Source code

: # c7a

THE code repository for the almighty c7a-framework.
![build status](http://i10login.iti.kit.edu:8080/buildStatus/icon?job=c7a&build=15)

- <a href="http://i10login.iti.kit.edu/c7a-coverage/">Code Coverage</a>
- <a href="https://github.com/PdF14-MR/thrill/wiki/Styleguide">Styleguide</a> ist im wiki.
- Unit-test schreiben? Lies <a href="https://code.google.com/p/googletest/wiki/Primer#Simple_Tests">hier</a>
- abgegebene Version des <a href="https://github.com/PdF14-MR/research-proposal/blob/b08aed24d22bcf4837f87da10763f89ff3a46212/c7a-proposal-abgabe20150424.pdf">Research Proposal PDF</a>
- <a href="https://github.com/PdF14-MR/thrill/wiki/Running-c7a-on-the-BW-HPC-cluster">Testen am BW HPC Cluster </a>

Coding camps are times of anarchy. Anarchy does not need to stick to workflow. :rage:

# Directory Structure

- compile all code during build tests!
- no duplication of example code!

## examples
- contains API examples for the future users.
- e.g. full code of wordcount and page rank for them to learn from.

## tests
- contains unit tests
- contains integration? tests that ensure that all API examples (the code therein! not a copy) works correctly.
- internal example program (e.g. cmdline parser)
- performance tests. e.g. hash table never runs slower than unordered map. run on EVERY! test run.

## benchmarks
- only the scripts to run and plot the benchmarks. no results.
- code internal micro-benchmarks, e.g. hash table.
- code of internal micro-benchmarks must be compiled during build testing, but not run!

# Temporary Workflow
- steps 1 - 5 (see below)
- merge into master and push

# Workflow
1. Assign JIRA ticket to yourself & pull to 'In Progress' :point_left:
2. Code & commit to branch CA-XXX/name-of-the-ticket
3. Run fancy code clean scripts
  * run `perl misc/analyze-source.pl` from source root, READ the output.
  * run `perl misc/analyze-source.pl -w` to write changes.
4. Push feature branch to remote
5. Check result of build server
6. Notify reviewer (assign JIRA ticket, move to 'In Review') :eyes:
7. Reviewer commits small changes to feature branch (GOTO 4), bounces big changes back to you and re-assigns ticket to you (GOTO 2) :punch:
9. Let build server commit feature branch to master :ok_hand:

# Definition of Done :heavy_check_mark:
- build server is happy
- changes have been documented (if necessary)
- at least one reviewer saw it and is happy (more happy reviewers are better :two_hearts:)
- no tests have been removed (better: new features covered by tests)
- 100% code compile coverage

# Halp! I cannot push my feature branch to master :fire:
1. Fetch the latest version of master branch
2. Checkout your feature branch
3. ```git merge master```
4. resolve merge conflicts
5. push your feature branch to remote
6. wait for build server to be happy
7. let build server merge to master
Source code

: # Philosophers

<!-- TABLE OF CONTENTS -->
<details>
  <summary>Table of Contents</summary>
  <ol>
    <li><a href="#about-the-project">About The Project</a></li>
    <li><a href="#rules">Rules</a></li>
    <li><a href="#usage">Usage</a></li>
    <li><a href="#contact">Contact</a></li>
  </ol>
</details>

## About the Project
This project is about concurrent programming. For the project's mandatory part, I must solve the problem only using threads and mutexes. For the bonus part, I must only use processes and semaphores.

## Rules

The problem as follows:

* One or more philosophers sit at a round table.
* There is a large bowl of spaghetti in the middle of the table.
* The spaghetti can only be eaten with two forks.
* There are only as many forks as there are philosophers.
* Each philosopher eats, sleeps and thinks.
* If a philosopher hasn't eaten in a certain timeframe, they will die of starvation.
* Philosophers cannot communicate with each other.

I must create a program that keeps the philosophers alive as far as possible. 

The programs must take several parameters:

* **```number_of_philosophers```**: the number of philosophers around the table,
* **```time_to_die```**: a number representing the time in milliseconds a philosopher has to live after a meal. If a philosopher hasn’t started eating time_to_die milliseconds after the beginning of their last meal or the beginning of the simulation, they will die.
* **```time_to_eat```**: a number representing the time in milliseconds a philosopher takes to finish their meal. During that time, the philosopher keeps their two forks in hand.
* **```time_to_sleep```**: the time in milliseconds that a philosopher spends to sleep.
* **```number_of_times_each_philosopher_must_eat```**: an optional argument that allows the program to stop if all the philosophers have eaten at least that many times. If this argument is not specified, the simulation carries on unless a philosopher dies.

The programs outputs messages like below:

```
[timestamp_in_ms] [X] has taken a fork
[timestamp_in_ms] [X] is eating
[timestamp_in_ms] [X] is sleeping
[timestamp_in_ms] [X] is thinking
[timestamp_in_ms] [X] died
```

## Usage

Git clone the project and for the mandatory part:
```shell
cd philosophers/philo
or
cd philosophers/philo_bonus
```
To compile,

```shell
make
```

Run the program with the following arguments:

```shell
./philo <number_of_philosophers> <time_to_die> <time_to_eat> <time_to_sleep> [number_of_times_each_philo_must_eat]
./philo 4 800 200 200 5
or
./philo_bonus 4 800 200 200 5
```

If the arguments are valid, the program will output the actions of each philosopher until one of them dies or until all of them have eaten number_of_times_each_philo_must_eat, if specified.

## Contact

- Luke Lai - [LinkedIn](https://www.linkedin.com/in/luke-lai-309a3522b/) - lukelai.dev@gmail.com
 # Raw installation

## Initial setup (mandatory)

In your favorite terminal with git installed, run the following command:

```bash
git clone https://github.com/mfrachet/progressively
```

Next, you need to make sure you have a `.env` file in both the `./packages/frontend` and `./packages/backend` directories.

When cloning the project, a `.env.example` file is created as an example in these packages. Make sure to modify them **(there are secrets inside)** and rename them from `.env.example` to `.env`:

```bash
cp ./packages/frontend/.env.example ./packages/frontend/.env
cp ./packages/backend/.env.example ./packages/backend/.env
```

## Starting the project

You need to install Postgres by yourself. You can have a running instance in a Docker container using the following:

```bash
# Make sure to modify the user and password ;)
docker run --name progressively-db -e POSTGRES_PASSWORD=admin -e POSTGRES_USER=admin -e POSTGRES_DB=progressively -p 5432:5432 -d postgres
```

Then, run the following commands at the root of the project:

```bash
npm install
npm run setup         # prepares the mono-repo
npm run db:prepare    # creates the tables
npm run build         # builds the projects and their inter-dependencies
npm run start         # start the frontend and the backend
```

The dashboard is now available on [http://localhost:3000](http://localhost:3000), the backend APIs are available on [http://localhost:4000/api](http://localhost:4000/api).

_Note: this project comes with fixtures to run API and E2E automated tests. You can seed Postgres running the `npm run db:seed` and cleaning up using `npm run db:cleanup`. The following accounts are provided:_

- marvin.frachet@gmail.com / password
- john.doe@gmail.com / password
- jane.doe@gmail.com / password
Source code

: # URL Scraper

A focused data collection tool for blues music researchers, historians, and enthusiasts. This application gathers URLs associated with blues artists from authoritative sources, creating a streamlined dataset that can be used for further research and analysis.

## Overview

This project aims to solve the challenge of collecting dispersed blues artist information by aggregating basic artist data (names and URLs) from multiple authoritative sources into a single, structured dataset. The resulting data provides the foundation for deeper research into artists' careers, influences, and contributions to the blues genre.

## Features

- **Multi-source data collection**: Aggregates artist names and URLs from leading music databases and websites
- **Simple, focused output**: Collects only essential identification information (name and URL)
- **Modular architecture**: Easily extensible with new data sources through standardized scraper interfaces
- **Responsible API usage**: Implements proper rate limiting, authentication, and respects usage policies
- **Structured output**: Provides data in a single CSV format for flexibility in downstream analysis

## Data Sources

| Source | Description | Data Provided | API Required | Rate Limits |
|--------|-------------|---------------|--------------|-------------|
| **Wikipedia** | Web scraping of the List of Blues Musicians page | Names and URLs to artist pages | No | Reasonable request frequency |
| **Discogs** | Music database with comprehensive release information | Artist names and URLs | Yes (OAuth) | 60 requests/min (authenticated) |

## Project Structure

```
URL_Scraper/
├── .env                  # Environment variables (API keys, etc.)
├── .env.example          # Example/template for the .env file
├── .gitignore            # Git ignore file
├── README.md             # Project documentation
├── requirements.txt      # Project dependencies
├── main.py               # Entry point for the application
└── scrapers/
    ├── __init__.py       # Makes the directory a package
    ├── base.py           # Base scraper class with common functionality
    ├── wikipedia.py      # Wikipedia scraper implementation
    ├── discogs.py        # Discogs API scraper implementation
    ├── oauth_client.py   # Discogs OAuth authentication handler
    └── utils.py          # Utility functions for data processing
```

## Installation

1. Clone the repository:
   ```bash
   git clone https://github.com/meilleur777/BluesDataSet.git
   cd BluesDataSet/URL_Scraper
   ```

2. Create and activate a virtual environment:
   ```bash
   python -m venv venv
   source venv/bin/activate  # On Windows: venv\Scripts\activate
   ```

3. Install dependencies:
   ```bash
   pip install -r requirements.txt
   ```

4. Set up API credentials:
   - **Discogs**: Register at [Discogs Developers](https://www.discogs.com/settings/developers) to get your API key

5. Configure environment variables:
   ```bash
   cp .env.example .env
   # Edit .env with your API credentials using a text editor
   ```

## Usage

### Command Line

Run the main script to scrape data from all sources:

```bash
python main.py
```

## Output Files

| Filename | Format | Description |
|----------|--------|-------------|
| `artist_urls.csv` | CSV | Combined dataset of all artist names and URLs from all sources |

- - - - - - -

§ INSTRUCTIONS TO FOLLOW
Gather up the lines containing the word "spaghetti" from these records and copy them.

§ SOLUTION TO THIS PROBLEM
* There is a large bowl of spaghetti in the middle of the table.
* The spaghetti can only be eaten with two forks.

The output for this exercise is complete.